What to produce ->
If a line in the records below contains the word "false", copy it out.

Data supplied ->

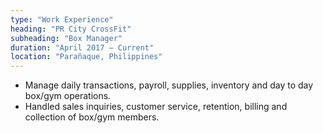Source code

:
 ```yaml
---
type: "Work Experience"
heading: "PR City CrossFit"
subheading: "Box Manager"
duration: "April 2017 – Current"
location: "Parañaque, Philippines"
---
```


- Manage daily transactions, payroll, supplies, inventory and day to day box/gym operations.
- Handled sales inquiries, customer service, retention, billing and collection of box/gym members.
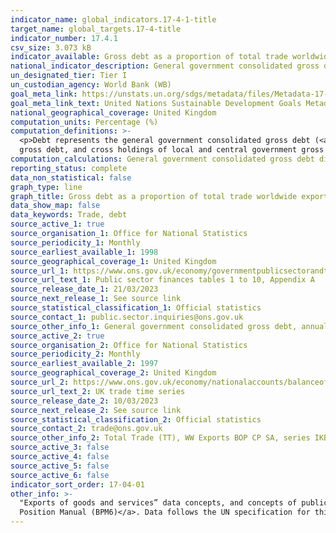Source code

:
 ```yaml
---
indicator_name: global_indicators.17-4-1-title
target_name: global_targets.17-4-title
indicator_number: 17.4.1
csv_size: 3.073 kB
indicator_available: Gross debt as a proportion of total trade worldwide exports
national_indicator_description: General government consolidated gross debt as a percentage of total trade worldwide exports.
un_designated_tier: Tier I
un_custodian_agency: World Bank (WB)
goal_meta_link: https://unstats.un.org/sdgs/metadata/files/Metadata-17-04-01.pdf
goal_meta_link_text: United Nations Sustainable Development Goals Metadata (PDF 195 KB)
national_geographical_coverage: United Kingdom
computation_units: Percentage (%)
computation_definitions: >-
  <p>Debt represents the general government consolidated gross debt (<a href="https://www.oecd-ilibrary.org/economics/data/general-government-accounts/maastricht-debt_data-00021-en">Maastricht</a>). It is made up of the sum of total central government gross debt, total local government
  gross debt, and cross holdings of local and central government gross debt.<p>Exports of goods and services is represented by total trade worldwide exports in current prices.
computation_calculations: General government consolidated gross debt divided by exports of goods and services, then multiplied by 100 to obtain a percentage.
reporting_status: complete
data_non_statistical: false
graph_type: line
graph_title: Gross debt as a proportion of total trade worldwide exports
data_show_map: false
data_keywords: Trade, debt
source_active_1: true
source_organisation_1: Office for National Statistics
source_periodicity_1: Monthly
source_earliest_available_1: 1998
source_geographical_coverage_1: United Kingdom
source_url_1: https://www.ons.gov.uk/economy/governmentpublicsectorandtaxes/publicsectorfinance/datasets/publicsectorfinancesappendixatables110/current
source_url_text_1: Public sector finances tables 1 to 10, Appendix A
source_release_date_1: 21/03/2023
source_next_release_1: See source link
source_statistical_classification_1: Official statistics
source_contact_1: public.sector.inquiries@ons.gov.uk
source_other_info_1: General government consolidated gross debt, annual data (tab PSA8A_2, series BKPX). The source is published monthly, but the indicator is updated annually
source_active_2: true
source_organisation_2: Office for National Statistics
source_periodicity_2: Monthly
source_earliest_available_2: 1997
source_geographical_coverage_2: United Kingdom
source_url_2: https://www.ons.gov.uk/economy/nationalaccounts/balanceofpayments/datasets/tradeingoodsmretsallbopeu2013timeseriesspreadsheet
source_url_text_2: UK trade time series
source_release_date_2: 10/03/2023
source_next_release_2: See source link
source_statistical_classification_2: Official statistics
source_contact_2: trade@ons.gov.uk
source_other_info_2: Total Trade (TT), WW Exports BOP CP SA, series IKBH annual data. The source dataset is updated monthly, but the indicator is updated annually
source_active_3: false
source_active_4: false
source_active_5: false
source_active_6: false
indicator_sort_order: 17-04-01
other_info: >-
  "Exports of goods and services” data concepts, and concepts of public and publicly guaranteed external debt data are both in accordance with the sixth edition of the <a href="https://www.imf.org/external/pubs/ft/bop/2007/bopman6.htm">Balance of Payments and International Investment
  Position Manual (BPM6)</a>. Data follows the UN specification for this indicator. This indicator has been identified in collaboration with topic experts.
---
```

Response to this task ->
data_non_statistical: false
data_show_map: false
source_active_3: false
source_active_4: false
source_active_5: false
source_active_6: false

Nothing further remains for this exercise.